The immune system is a complex multiscale multiphysical object. Understanding its functioning in the frame of systemic analysis implies the use of mathematical modelling, formulation of data consistency criterion, estimation of parameters, uncertainty analysis, and optimal model selection. In this work, we present some promising approaches to modelling the multi-physics immune processes, i.e., cell migration in lymph nodes (LN), lymph flow, homeostatic regulation of immune responses in chronic infections.

To describe the spatial-temporal dynamics of immune responses in lymph LN, we propose a model of lymphocyte migration, based on the second Newton’s law and considering three kinds of forces.

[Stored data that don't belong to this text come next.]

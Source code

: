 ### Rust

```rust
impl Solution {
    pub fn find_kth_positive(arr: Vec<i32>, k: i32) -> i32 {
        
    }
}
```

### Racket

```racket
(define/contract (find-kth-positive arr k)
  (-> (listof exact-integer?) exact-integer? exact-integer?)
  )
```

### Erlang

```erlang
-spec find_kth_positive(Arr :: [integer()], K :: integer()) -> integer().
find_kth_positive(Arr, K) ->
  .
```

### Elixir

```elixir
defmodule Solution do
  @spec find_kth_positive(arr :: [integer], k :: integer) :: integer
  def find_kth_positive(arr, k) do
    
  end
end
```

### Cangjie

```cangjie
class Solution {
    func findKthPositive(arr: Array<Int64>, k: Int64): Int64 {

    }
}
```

The empirical distributions of three lymphocytes motility characteristics were used for model calibration using the Kolmogorov–Smirnov metric.

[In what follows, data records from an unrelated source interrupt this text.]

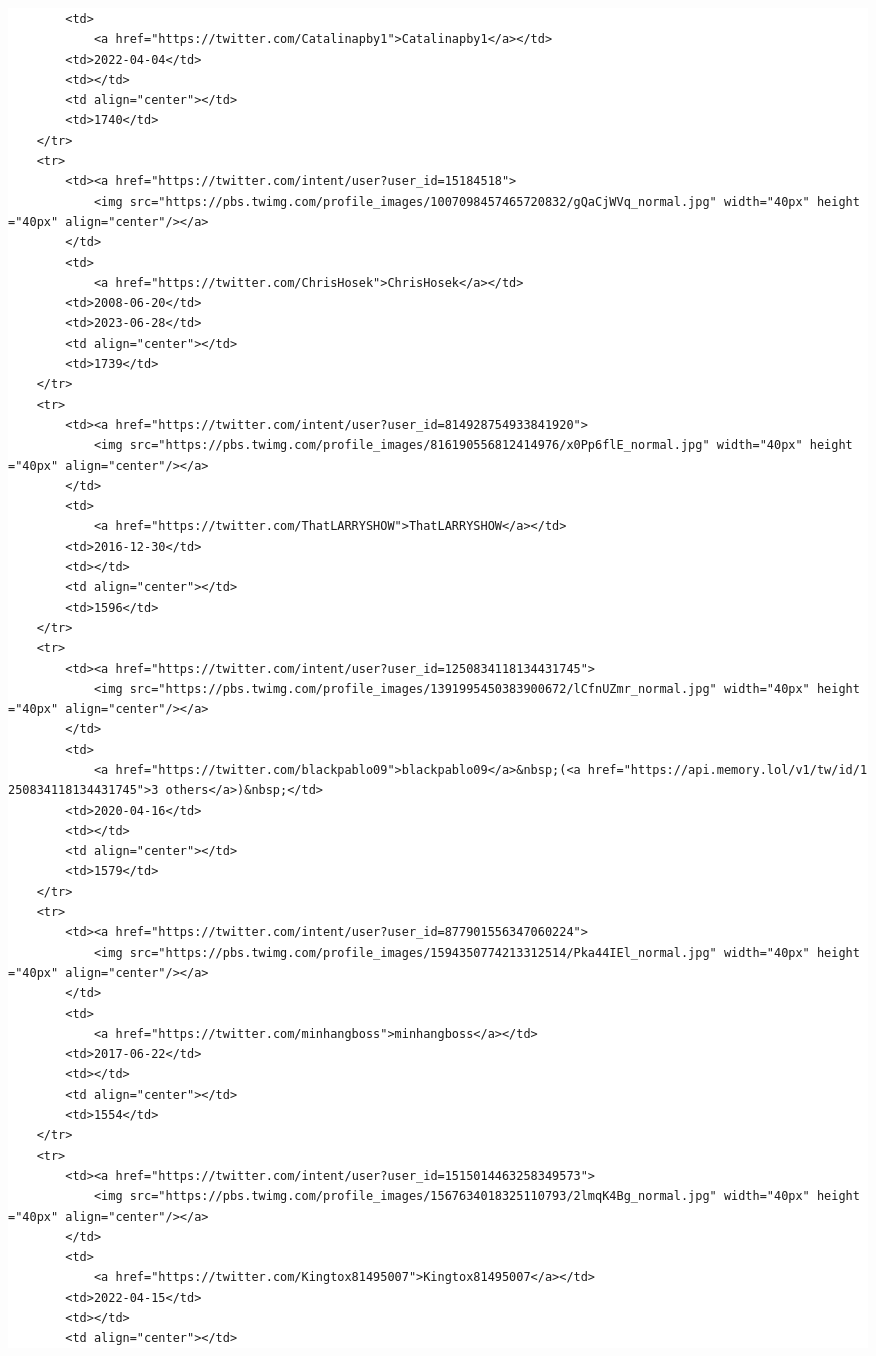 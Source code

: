             <td>
                <a href="https://twitter.com/Catalinapby1">Catalinapby1</a></td>
            <td>2022-04-04</td>
            <td></td>
            <td align="center"></td>
            <td>1740</td>
        </tr>
        <tr>
            <td><a href="https://twitter.com/intent/user?user_id=15184518">
                <img src="https://pbs.twimg.com/profile_images/1007098457465720832/gQaCjWVq_normal.jpg" width="40px" height="40px" align="center"/></a>
            </td>
            <td>
                <a href="https://twitter.com/ChrisHosek">ChrisHosek</a></td>
            <td>2008-06-20</td>
            <td>2023-06-28</td>
            <td align="center"></td>
            <td>1739</td>
        </tr>
        <tr>
            <td><a href="https://twitter.com/intent/user?user_id=814928754933841920">
                <img src="https://pbs.twimg.com/profile_images/816190556812414976/x0Pp6flE_normal.jpg" width="40px" height="40px" align="center"/></a>
            </td>
            <td>
                <a href="https://twitter.com/ThatLARRYSHOW">ThatLARRYSHOW</a></td>
            <td>2016-12-30</td>
            <td></td>
            <td align="center"></td>
            <td>1596</td>
        </tr>
        <tr>
            <td><a href="https://twitter.com/intent/user?user_id=1250834118134431745">
                <img src="https://pbs.twimg.com/profile_images/1391995450383900672/lCfnUZmr_normal.jpg" width="40px" height="40px" align="center"/></a>
            </td>
            <td>
                <a href="https://twitter.com/blackpablo09">blackpablo09</a>&nbsp;(<a href="https://api.memory.lol/v1/tw/id/1250834118134431745">3 others</a>)&nbsp;</td>
            <td>2020-04-16</td>
            <td></td>
            <td align="center"></td>
            <td>1579</td>
        </tr>
        <tr>
            <td><a href="https://twitter.com/intent/user?user_id=877901556347060224">
                <img src="https://pbs.twimg.com/profile_images/1594350774213312514/Pka44IEl_normal.jpg" width="40px" height="40px" align="center"/></a>
            </td>
            <td>
                <a href="https://twitter.com/minhangboss">minhangboss</a></td>
            <td>2017-06-22</td>
            <td></td>
            <td align="center"></td>
            <td>1554</td>
        </tr>
        <tr>
            <td><a href="https://twitter.com/intent/user?user_id=1515014463258349573">
                <img src="https://pbs.twimg.com/profile_images/1567634018325110793/2lmqK4Bg_normal.jpg" width="40px" height="40px" align="center"/></a>
            </td>
            <td>
                <a href="https://twitter.com/Kingtox81495007">Kingtox81495007</a></td>
            <td>2022-04-15</td>
            <td></td>
            <td align="center"></td>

Prediction of lymph flow in a lymph node requires costly computations, due to diversity of sizes, forms, inner structure of LNs and boundary conditions. We proposed an approach to lymph flow modelling based on replacing the full-fledged computational physics-based model with an artificial neural network (ANN), trained on the set of pre-formed results computed using an initial mechanistic model. The ANN-based model reduces the computational time for some lymph flow characteristics by four orders of magnitude.

Calibration of Marchuk–Petrov model of antiviral immune response for SARS-CoV-2 infection was performed. To this end, we used previously published data on the viral load kinetics in nasopharynx of volunteers, and data on the observed ranges of interferon, antibodies and CTLs in the blood. The parameters, which have the most significant impact at different stages of infection process, were identified.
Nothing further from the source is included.